Document images with source code
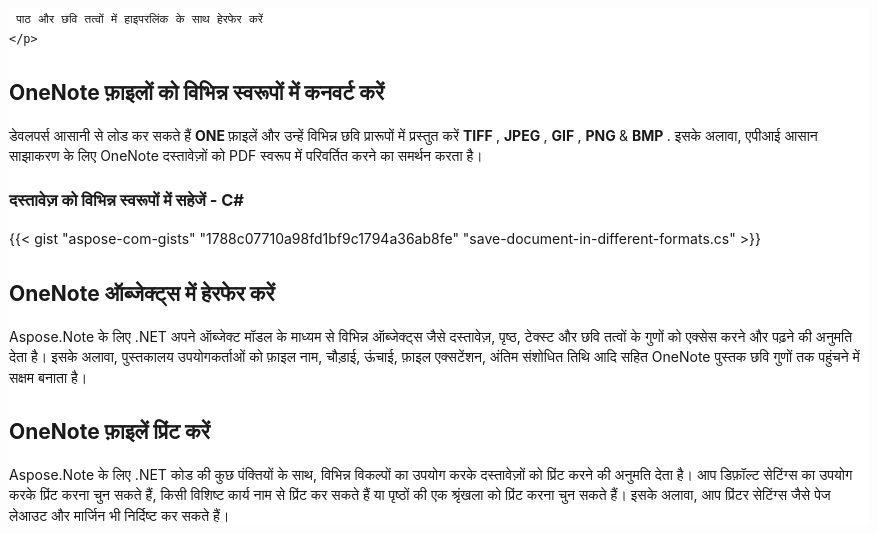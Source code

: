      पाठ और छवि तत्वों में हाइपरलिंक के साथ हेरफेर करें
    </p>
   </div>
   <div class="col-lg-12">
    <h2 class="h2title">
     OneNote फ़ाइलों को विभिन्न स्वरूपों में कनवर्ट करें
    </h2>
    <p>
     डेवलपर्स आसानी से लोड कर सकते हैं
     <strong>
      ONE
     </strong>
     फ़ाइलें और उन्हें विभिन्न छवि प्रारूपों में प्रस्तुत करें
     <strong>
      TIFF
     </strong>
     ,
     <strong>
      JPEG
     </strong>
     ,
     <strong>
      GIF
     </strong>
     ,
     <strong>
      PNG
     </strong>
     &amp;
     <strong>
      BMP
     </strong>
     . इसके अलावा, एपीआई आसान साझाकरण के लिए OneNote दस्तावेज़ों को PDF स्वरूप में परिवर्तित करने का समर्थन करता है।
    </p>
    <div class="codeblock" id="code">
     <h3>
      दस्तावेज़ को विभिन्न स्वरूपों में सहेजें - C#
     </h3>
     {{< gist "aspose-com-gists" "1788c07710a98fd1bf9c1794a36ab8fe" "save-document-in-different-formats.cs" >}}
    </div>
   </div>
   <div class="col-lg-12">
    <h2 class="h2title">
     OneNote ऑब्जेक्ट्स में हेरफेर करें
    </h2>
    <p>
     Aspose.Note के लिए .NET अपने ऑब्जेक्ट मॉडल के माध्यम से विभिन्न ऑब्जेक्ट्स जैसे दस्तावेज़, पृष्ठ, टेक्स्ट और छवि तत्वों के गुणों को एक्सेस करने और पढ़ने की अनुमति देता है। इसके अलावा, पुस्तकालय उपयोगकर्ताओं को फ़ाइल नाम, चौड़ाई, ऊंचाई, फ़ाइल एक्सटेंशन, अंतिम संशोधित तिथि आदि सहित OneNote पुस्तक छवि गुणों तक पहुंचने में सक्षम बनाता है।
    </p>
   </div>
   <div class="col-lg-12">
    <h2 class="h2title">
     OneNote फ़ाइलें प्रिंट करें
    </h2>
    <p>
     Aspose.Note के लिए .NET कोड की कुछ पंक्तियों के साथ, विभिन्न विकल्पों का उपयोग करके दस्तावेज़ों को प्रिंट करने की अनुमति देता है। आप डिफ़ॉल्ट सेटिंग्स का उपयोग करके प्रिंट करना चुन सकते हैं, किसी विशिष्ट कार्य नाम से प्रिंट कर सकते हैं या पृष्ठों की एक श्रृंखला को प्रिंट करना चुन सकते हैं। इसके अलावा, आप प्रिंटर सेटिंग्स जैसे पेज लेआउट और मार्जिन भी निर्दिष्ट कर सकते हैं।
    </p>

*Work to be completed*
From the first line to the last, output the records exactly without pictures.

*Result of this task*
Source code

:      पाठ और छवि तत्वों में हाइपरलिंक के साथ हेरफेर करें
    </p>
   </div>
   <div class="col-lg-12">
    <h2 class="h2title">
     OneNote फ़ाइलों को विभिन्न स्वरूपों में कनवर्ट करें
    </h2>
    <p>
     डेवलपर्स आसानी से लोड कर सकते हैं
     <strong>
      ONE
     </strong>
     फ़ाइलें और उन्हें विभिन्न छवि प्रारूपों में प्रस्तुत करें
     <strong>
      TIFF
     </strong>
     ,
     <strong>
      JPEG
     </strong>
     ,
     <strong>
      GIF
     </strong>
     ,
     <strong>
      PNG
     </strong>
     &amp;
     <strong>
      BMP
     </strong>
     . इसके अलावा, एपीआई आसान साझाकरण के लिए OneNote दस्तावेज़ों को PDF स्वरूप में परिवर्तित करने का समर्थन करता है।
    </p>
    <div class="codeblock" id="code">
     <h3>
      दस्तावेज़ को विभिन्न स्वरूपों में सहेजें - C#
     </h3>
     {{< gist "aspose-com-gists" "1788c07710a98fd1bf9c1794a36ab8fe" "save-document-in-different-formats.cs" >}}
    </div>
   </div>
   <div class="col-lg-12">
    <h2 class="h2title">
     OneNote ऑब्जेक्ट्स में हेरफेर करें
    </h2>
    <p>
     Aspose.Note के लिए .NET अपने ऑब्जेक्ट मॉडल के माध्यम से विभिन्न ऑब्जेक्ट्स जैसे दस्तावेज़, पृष्ठ, टेक्स्ट और छवि तत्वों के गुणों को एक्सेस करने और पढ़ने की अनुमति देता है। इसके अलावा, पुस्तकालय उपयोगकर्ताओं को फ़ाइल नाम, चौड़ाई, ऊंचाई, फ़ाइल एक्सटेंशन, अंतिम संशोधित तिथि आदि सहित OneNote पुस्तक छवि गुणों तक पहुंचने में सक्षम बनाता है।
    </p>
   </div>
   <div class="col-lg-12">
    <h2 class="h2title">
     OneNote फ़ाइलें प्रिंट करें
    </h2>
    <p>
     Aspose.Note के लिए .NET कोड की कुछ पंक्तियों के साथ, विभिन्न विकल्पों का उपयोग करके दस्तावेज़ों को प्रिंट करने की अनुमति देता है। आप डिफ़ॉल्ट सेटिंग्स का उपयोग करके प्रिंट करना चुन सकते हैं, किसी विशिष्ट कार्य नाम से प्रिंट कर सकते हैं या पृष्ठों की एक श्रृंखला को प्रिंट करना चुन सकते हैं। इसके अलावा, आप प्रिंटर सेटिंग्स जैसे पेज लेआउट और मार्जिन भी निर्दिष्ट कर सकते हैं।
    </p>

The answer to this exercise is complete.